Give back the full listing exactly as written.

- [SUPPLIED DATA]:
+++

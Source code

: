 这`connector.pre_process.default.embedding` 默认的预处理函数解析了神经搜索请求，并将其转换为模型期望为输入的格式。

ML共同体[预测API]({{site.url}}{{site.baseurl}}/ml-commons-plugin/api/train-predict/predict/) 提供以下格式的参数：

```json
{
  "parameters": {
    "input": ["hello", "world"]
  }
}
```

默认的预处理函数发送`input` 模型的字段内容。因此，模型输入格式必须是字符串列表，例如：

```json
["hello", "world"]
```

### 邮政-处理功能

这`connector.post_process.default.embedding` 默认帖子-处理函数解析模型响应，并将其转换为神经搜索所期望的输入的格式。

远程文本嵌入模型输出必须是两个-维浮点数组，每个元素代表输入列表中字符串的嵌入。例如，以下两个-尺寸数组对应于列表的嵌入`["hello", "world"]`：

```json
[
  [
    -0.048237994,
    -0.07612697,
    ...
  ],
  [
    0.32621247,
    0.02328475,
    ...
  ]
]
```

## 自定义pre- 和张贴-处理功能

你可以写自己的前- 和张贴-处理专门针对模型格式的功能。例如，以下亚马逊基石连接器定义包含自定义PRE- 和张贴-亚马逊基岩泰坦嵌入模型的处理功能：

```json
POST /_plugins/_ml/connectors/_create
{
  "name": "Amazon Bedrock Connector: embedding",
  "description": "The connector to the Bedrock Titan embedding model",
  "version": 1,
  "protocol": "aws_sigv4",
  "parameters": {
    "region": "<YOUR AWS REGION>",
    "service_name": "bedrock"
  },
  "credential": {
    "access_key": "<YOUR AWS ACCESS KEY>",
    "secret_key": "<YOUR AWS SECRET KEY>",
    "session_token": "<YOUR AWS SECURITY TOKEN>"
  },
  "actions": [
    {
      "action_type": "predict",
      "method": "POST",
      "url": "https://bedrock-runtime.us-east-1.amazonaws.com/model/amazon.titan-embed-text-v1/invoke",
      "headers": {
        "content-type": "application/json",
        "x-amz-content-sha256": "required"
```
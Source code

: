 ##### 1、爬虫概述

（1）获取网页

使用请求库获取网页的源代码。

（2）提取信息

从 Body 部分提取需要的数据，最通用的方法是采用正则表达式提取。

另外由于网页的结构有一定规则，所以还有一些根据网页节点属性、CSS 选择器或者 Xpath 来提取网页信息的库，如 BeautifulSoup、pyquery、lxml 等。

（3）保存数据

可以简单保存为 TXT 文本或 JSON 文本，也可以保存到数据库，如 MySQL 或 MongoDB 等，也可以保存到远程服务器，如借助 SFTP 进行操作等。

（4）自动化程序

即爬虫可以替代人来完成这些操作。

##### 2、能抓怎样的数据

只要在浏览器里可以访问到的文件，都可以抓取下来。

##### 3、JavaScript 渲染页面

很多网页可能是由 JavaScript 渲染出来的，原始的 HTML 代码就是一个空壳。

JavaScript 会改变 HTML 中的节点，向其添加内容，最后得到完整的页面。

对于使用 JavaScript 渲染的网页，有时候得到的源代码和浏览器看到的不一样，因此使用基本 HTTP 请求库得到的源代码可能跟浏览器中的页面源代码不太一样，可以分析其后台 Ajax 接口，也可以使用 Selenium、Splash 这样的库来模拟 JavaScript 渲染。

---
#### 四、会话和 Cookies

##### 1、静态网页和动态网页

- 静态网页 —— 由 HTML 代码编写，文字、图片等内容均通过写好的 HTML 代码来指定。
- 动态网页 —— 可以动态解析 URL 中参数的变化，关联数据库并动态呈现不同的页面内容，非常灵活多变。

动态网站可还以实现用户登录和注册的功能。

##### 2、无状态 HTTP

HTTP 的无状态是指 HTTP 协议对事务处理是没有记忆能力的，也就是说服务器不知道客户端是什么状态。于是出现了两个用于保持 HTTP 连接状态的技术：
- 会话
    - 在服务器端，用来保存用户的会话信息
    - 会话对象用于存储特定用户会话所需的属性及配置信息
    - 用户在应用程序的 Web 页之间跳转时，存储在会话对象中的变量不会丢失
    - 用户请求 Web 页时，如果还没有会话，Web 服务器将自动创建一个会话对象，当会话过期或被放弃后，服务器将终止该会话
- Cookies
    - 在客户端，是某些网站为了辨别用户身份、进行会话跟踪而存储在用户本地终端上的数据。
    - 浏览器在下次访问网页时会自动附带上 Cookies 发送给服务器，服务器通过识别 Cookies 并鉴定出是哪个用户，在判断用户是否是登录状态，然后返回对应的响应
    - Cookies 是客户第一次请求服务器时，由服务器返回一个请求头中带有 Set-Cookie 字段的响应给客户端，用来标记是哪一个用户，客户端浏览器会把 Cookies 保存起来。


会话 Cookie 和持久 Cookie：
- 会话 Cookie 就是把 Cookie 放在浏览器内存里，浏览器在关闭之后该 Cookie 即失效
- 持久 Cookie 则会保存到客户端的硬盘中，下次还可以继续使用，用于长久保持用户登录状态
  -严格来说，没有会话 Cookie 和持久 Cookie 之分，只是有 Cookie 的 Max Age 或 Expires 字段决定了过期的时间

+++

- [RESULT FOR THIS TASK]:
Source code

: 这`connector.pre_process.default.embedding` 默认的预处理函数解析了神经搜索请求，并将其转换为模型期望为输入的格式。

ML共同体[预测API]({{site.url}}{{site.baseurl}}/ml-commons-plugin/api/train-predict/predict/) 提供以下格式的参数：

```json
{
  "parameters": {
    "input": ["hello", "world"]
  }
}
```

默认的预处理函数发送`input` 模型的字段内容。因此，模型输入格式必须是字符串列表，例如：

```json
["hello", "world"]
```

### 邮政-处理功能

这`connector.post_process.default.embedding` 默认帖子-处理函数解析模型响应，并将其转换为神经搜索所期望的输入的格式。

远程文本嵌入模型输出必须是两个-维浮点数组，每个元素代表输入列表中字符串的嵌入。例如，以下两个-尺寸数组对应于列表的嵌入`["hello", "world"]`：

```json
[
  [
    -0.048237994,
    -0.07612697,
    ...
  ],
  [
    0.32621247,
    0.02328475,
    ...
  ]
]
```

## 自定义pre- 和张贴-处理功能

你可以写自己的前- 和张贴-处理专门针对模型格式的功能。例如，以下亚马逊基石连接器定义包含自定义PRE- 和张贴-亚马逊基岩泰坦嵌入模型的处理功能：

```json
POST /_plugins/_ml/connectors/_create
{
  "name": "Amazon Bedrock Connector: embedding",
  "description": "The connector to the Bedrock Titan embedding model",
  "version": 1,
  "protocol": "aws_sigv4",
  "parameters": {
    "region": "<YOUR AWS REGION>",
    "service_name": "bedrock"
  },
  "credential": {
    "access_key": "<YOUR AWS ACCESS KEY>",
    "secret_key": "<YOUR AWS SECRET KEY>",
    "session_token": "<YOUR AWS SECURITY TOKEN>"
  },
  "actions": [
    {
      "action_type": "predict",
      "method": "POST",
      "url": "https://bedrock-runtime.us-east-1.amazonaws.com/model/amazon.titan-embed-text-v1/invoke",
      "headers": {
        "content-type": "application/json",
        "x-amz-content-sha256": "required"
```
Source code

: ##### 1、爬虫概述

（1）获取网页

使用请求库获取网页的源代码。

（2）提取信息

从 Body 部分提取需要的数据，最通用的方法是采用正则表达式提取。

另外由于网页的结构有一定规则，所以还有一些根据网页节点属性、CSS 选择器或者 Xpath 来提取网页信息的库，如 BeautifulSoup、pyquery、lxml 等。

（3）保存数据

可以简单保存为 TXT 文本或 JSON 文本，也可以保存到数据库，如 MySQL 或 MongoDB 等，也可以保存到远程服务器，如借助 SFTP 进行操作等。

（4）自动化程序

即爬虫可以替代人来完成这些操作。

##### 2、能抓怎样的数据

只要在浏览器里可以访问到的文件，都可以抓取下来。

##### 3、JavaScript 渲染页面

很多网页可能是由 JavaScript 渲染出来的，原始的 HTML 代码就是一个空壳。

JavaScript 会改变 HTML 中的节点，向其添加内容，最后得到完整的页面。

对于使用 JavaScript 渲染的网页，有时候得到的源代码和浏览器看到的不一样，因此使用基本 HTTP 请求库得到的源代码可能跟浏览器中的页面源代码不太一样，可以分析其后台 Ajax 接口，也可以使用 Selenium、Splash 这样的库来模拟 JavaScript 渲染。

---
#### 四、会话和 Cookies

##### 1、静态网页和动态网页

- 静态网页 —— 由 HTML 代码编写，文字、图片等内容均通过写好的 HTML 代码来指定。
- 动态网页 —— 可以动态解析 URL 中参数的变化，关联数据库并动态呈现不同的页面内容，非常灵活多变。

动态网站可还以实现用户登录和注册的功能。

##### 2、无状态 HTTP

HTTP 的无状态是指 HTTP 协议对事务处理是没有记忆能力的，也就是说服务器不知道客户端是什么状态。于是出现了两个用于保持 HTTP 连接状态的技术：
- 会话
    - 在服务器端，用来保存用户的会话信息
    - 会话对象用于存储特定用户会话所需的属性及配置信息
    - 用户在应用程序的 Web 页之间跳转时，存储在会话对象中的变量不会丢失
    - 用户请求 Web 页时，如果还没有会话，Web 服务器将自动创建一个会话对象，当会话过期或被放弃后，服务器将终止该会话
- Cookies
    - 在客户端，是某些网站为了辨别用户身份、进行会话跟踪而存储在用户本地终端上的数据。
    - 浏览器在下次访问网页时会自动附带上 Cookies 发送给服务器，服务器通过识别 Cookies 并鉴定出是哪个用户，在判断用户是否是登录状态，然后返回对应的响应
    - Cookies 是客户第一次请求服务器时，由服务器返回一个请求头中带有 Set-Cookie 字段的响应给客户端，用来标记是哪一个用户，客户端浏览器会把 Cookies 保存起来。


会话 Cookie 和持久 Cookie：
- 会话 Cookie 就是把 Cookie 放在浏览器内存里，浏览器在关闭之后该 Cookie 即失效
- 持久 Cookie 则会保存到客户端的硬盘中，下次还可以继续使用，用于长久保持用户登录状态
  -严格来说，没有会话 Cookie 和持久 Cookie 之分，只是有 Cookie 的 Max Age 或 Expires 字段决定了过期的时间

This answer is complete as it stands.